The task: Could you retype every line below exactly, omitting the images?

Records for processing:
○ ○ ○ ○ ○ ○ ○

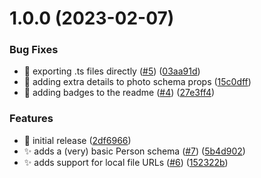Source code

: # 1.0.0 (2023-02-07)


### Bug Fixes

* :bug: exporting .ts files directly ([#5](https://github.com/indiepub/core/issues/5)) ([03aa91d](https://github.com/indiepub/core/commit/03aa91d7ea21ec2b0c6a34221540e3a578dc9db3))
* :memo: adding extra details to photo schema props ([15c0dff](https://github.com/indiepub/core/commit/15c0dff7e979168bb4fb536bdf90baf49295c73b))
* :triangular_flag_on_post: adding badges to the readme ([#4](https://github.com/indiepub/core/issues/4)) ([27e3ff4](https://github.com/indiepub/core/commit/27e3ff418df7138d37c88a4c4722363b51621c96))


### Features

* :rocket: initial release ([2df6966](https://github.com/indiepub/core/commit/2df6966313f6071f81aa9de26407eb67a96aefb4))
* :sparkles: adds a (very) basic Person schema ([#7](https://github.com/indiepub/core/issues/7)) ([5b4d902](https://github.com/indiepub/core/commit/5b4d9022d98cd9b82b20cf7d2a97a77746530b7a))
* :sparkles: adds support for local file URLs ([#6](https://github.com/indiepub/core/issues/6)) ([152322b](https://github.com/indiepub/core/commit/152322b45925bedf1524d8912908fd9d76f13113))
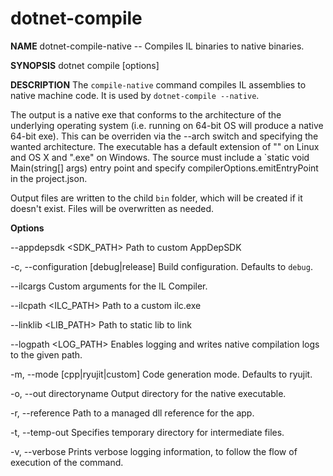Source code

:dotnet-compile
===========

**NAME** 
dotnet-compile-native -- Compiles IL binaries to native binaries.

**SYNOPSIS**
dotnet compile [options]

**DESCRIPTION**
The `compile-native` command compiles IL assemblies to native machine code. It is used by `dotnet-compile --native`.

The output is a native exe that conforms to the architecture of the underlying operating system (i.e. running on 64-bit OS will produce a native 64-bit exe). This can be overriden via the --arch switch and specifying the wanted architecture. The executable has a default extension of "" on Linux and OS X and ".exe" on Windows. The source must include a `static void Main(string[] args) entry point and specify compilerOptions.emitEntryPoint in the project.json. 

Output files are written to the child `bin` folder, which will be created if it doesn't exist. Files will be overwritten as needed.

**Options**

--appdepsdk <SDK_PATH>
Path to custom AppDepSDK

-c, --configuration [debug|release]
Build configuration. Defaults to `debug`.

--ilcargs <args>
Custom arguments for the IL Compiler.

--ilcpath <ILC_PATH>
Path to a custom ilc.exe

--linklib <LIB_PATH>
Path to static lib to link

--logpath <LOG_PATH>
Enables logging and writes native compilation logs to the given path.

-m, --mode [cpp|ryujit|custom]
Code generation mode. Defaults to ryujit.

-o, --out directoryname
Output directory for the native executable.

-r, --reference
Path to a managed dll reference for the app.

-t, --temp-out
Specifies temporary directory for intermediate files.

-v, --verbose
Prints verbose logging information, to follow the flow of execution of the command.
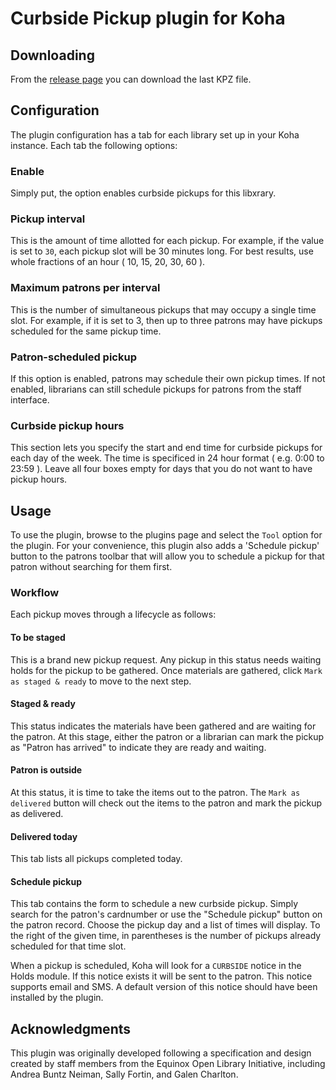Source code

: # Curbside Pickup plugin for Koha

## Downloading
From the [release page](https://github.com/bywatersolutions/koha-plugin-curbside-pickup/releases) you can download the last KPZ file.

## Configuration
The plugin configuration has a tab for each library set up in your Koha instance.
Each tab the following options:

### Enable
Simply put, the option enables curbside pickups for this libxrary.

### Pickup interval
This is the amount of time allotted for each pickup.
For example, if the value is set to `30`, each pickup slot will be 30 minutes long.
For best results, use whole fractions of an hour ( 10, 15, 20, 30, 60 ).

### Maximum patrons per interval
This is the number of simultaneous pickups that may occupy a single time slot.
For example, if it is set to 3, then up to three patrons may have pickups scheduled for the same pickup time.

### Patron-scheduled pickup
If this option is enabled, patrons may schedule their own pickup times.
If not enabled, librarians can still schedule pickups for patrons from the staff interface.

### Curbside pickup hours
This section lets you specify the start and end time for curbside pickups for each day of the week.
The time is specificed in 24 hour format ( e.g. 0:00 to 23:59 ).
Leave all four boxes empty for days that you do not want to have pickup hours.

## Usage
To use the plugin, browse to the plugins page and select the `Tool` option for the plugin.
For your convenience, this plugin also adds a 'Schedule pickup' button to the patrons toolbar that will allow you to schedule a pickup for that patron without searching for them first.

### Workflow
Each pickup moves through a lifecycle as follows:

#### To be staged
This is a brand new pickup request.
Any pickup in this status needs waiting holds for the pickup to be gathered.
Once materials are gathered, click `Mark as staged & ready` to move to the next step.

#### Staged & ready
This status indicates the materials have been gathered and are waiting for the patron.
At this stage, either the patron or a librarian can mark the pickup as "Patron has arrived" to indicate they are ready and waiting.

#### Patron is outside
At this status, it is time to take the items out to the patron.
The `Mark as delivered` button will check out the items to the patron and mark the pickup as delivered.

#### Delivered today
This tab lists all pickups completed today.

#### Schedule pickup
This tab contains the form to schedule a new curbside pickup.
Simply search for the patron's cardnumber or use the "Schedule pickup" button on the patron record.
Choose the pickup day and a list of times will display.
To the right of the given time, in parentheses is the number of pickups already scheduled for that time slot.

When a pickup is scheduled, Koha will look for a `CURBSIDE` notice in the Holds module.
If this notice exists it will be sent to the patron.
This notice supports email and SMS.
A default version of this notice should have been installed by the plugin.

## Acknowledgments
This plugin was originally developed following a specification and design
created by staff members from the Equinox Open Library Initiative, including
Andrea Buntz Neiman, Sally Fortin, and Galen Charlton.
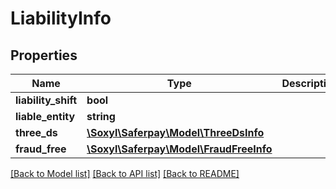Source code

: # LiabilityInfo

## Properties
Name | Type | Description | Notes
------------ | ------------- | ------------- | -------------
**liability_shift** | **bool** |  | 
**liable_entity** | **string** |  | 
**three_ds** | [**\Soxyl\Saferpay\Model\ThreeDsInfo**](ThreeDsInfo.md) |  | [optional] 
**fraud_free** | [**\Soxyl\Saferpay\Model\FraudFreeInfo**](FraudFreeInfo.md) |  | [optional] 

[[Back to Model list]](../README.md#documentation-for-models) [[Back to API list]](../README.md#documentation-for-api-endpoints) [[Back to README]](../README.md)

○ ○ ○ ○ ○ ○ ○

Exercise output:
Source code

: # 1.0.0 (2023-02-07)


### Bug Fixes

* :bug: exporting .ts files directly ([#5](https://github.com/indiepub/core/issues/5)) ([03aa91d](https://github.com/indiepub/core/commit/03aa91d7ea21ec2b0c6a34221540e3a578dc9db3))
* :memo: adding extra details to photo schema props ([15c0dff](https://github.com/indiepub/core/commit/15c0dff7e979168bb4fb536bdf90baf49295c73b))
* :triangular_flag_on_post: adding badges to the readme ([#4](https://github.com/indiepub/core/issues/4)) ([27e3ff4](https://github.com/indiepub/core/commit/27e3ff418df7138d37c88a4c4722363b51621c96))


### Features

* :rocket: initial release ([2df6966](https://github.com/indiepub/core/commit/2df6966313f6071f81aa9de26407eb67a96aefb4))
* :sparkles: adds a (very) basic Person schema ([#7](https://github.com/indiepub/core/issues/7)) ([5b4d902](https://github.com/indiepub/core/commit/5b4d9022d98cd9b82b20cf7d2a97a77746530b7a))
* :sparkles: adds support for local file URLs ([#6](https://github.com/indiepub/core/issues/6)) ([152322b](https://github.com/indiepub/core/commit/152322b45925bedf1524d8912908fd9d76f13113))
Source code

:dotnet-compile
===========

**NAME** 
dotnet-compile-native -- Compiles IL binaries to native binaries.

**SYNOPSIS**
dotnet compile [options]

**DESCRIPTION**
The `compile-native` command compiles IL assemblies to native machine code. It is used by `dotnet-compile --native`.

The output is a native exe that conforms to the architecture of the underlying operating system (i.e. running on 64-bit OS will produce a native 64-bit exe). This can be overriden via the --arch switch and specifying the wanted architecture. The executable has a default extension of "" on Linux and OS X and ".exe" on Windows. The source must include a `static void Main(string[] args) entry point and specify compilerOptions.emitEntryPoint in the project.json. 

Output files are written to the child `bin` folder, which will be created if it doesn't exist. Files will be overwritten as needed.

**Options**

--appdepsdk <SDK_PATH>
Path to custom AppDepSDK

-c, --configuration [debug|release]
Build configuration. Defaults to `debug`.

--ilcargs <args>
Custom arguments for the IL Compiler.

--ilcpath <ILC_PATH>
Path to a custom ilc.exe

--linklib <LIB_PATH>
Path to static lib to link

--logpath <LOG_PATH>
Enables logging and writes native compilation logs to the given path.

-m, --mode [cpp|ryujit|custom]
Code generation mode. Defaults to ryujit.

-o, --out directoryname
Output directory for the native executable.

-r, --reference
Path to a managed dll reference for the app.

-t, --temp-out
Specifies temporary directory for intermediate files.

-v, --verbose
Prints verbose logging information, to follow the flow of execution of the command.
Source code

: # Curbside Pickup plugin for Koha

## Downloading
From the [release page](https://github.com/bywatersolutions/koha-plugin-curbside-pickup/releases) you can download the last KPZ file.

## Configuration
The plugin configuration has a tab for each library set up in your Koha instance.
Each tab the following options:

### Enable
Simply put, the option enables curbside pickups for this libxrary.

### Pickup interval
This is the amount of time allotted for each pickup.
For example, if the value is set to `30`, each pickup slot will be 30 minutes long.
For best results, use whole fractions of an hour ( 10, 15, 20, 30, 60 ).

### Maximum patrons per interval
This is the number of simultaneous pickups that may occupy a single time slot.
For example, if it is set to 3, then up to three patrons may have pickups scheduled for the same pickup time.

### Patron-scheduled pickup
If this option is enabled, patrons may schedule their own pickup times.
If not enabled, librarians can still schedule pickups for patrons from the staff interface.

### Curbside pickup hours
This section lets you specify the start and end time for curbside pickups for each day of the week.
The time is specificed in 24 hour format ( e.g. 0:00 to 23:59 ).
Leave all four boxes empty for days that you do not want to have pickup hours.

## Usage
To use the plugin, browse to the plugins page and select the `Tool` option for the plugin.
For your convenience, this plugin also adds a 'Schedule pickup' button to the patrons toolbar that will allow you to schedule a pickup for that patron without searching for them first.

### Workflow
Each pickup moves through a lifecycle as follows:

#### To be staged
This is a brand new pickup request.
Any pickup in this status needs waiting holds for the pickup to be gathered.
Once materials are gathered, click `Mark as staged & ready` to move to the next step.

#### Staged & ready
This status indicates the materials have been gathered and are waiting for the patron.
At this stage, either the patron or a librarian can mark the pickup as "Patron has arrived" to indicate they are ready and waiting.

#### Patron is outside
At this status, it is time to take the items out to the patron.
The `Mark as delivered` button will check out the items to the patron and mark the pickup as delivered.

#### Delivered today
This tab lists all pickups completed today.

#### Schedule pickup
This tab contains the form to schedule a new curbside pickup.
Simply search for the patron's cardnumber or use the "Schedule pickup" button on the patron record.
Choose the pickup day and a list of times will display.
To the right of the given time, in parentheses is the number of pickups already scheduled for that time slot.

When a pickup is scheduled, Koha will look for a `CURBSIDE` notice in the Holds module.
If this notice exists it will be sent to the patron.
This notice supports email and SMS.
A default version of this notice should have been installed by the plugin.

## Acknowledgments
This plugin was originally developed following a specification and design
created by staff members from the Equinox Open Library Initiative, including
Andrea Buntz Neiman, Sally Fortin, and Galen Charlton.
Source code

: # LiabilityInfo

## Properties
Name | Type | Description | Notes
------------ | ------------- | ------------- | -------------
**liability_shift** | **bool** |  | 
**liable_entity** | **string** |  | 
**three_ds** | [**\Soxyl\Saferpay\Model\ThreeDsInfo**](ThreeDsInfo.md) |  | [optional] 
**fraud_free** | [**\Soxyl\Saferpay\Model\FraudFreeInfo**](FraudFreeInfo.md) |  | [optional] 

[[Back to Model list]](../README.md#documentation-for-models) [[Back to API list]](../README.md#documentation-for-api-endpoints) [[Back to README]](../README.md)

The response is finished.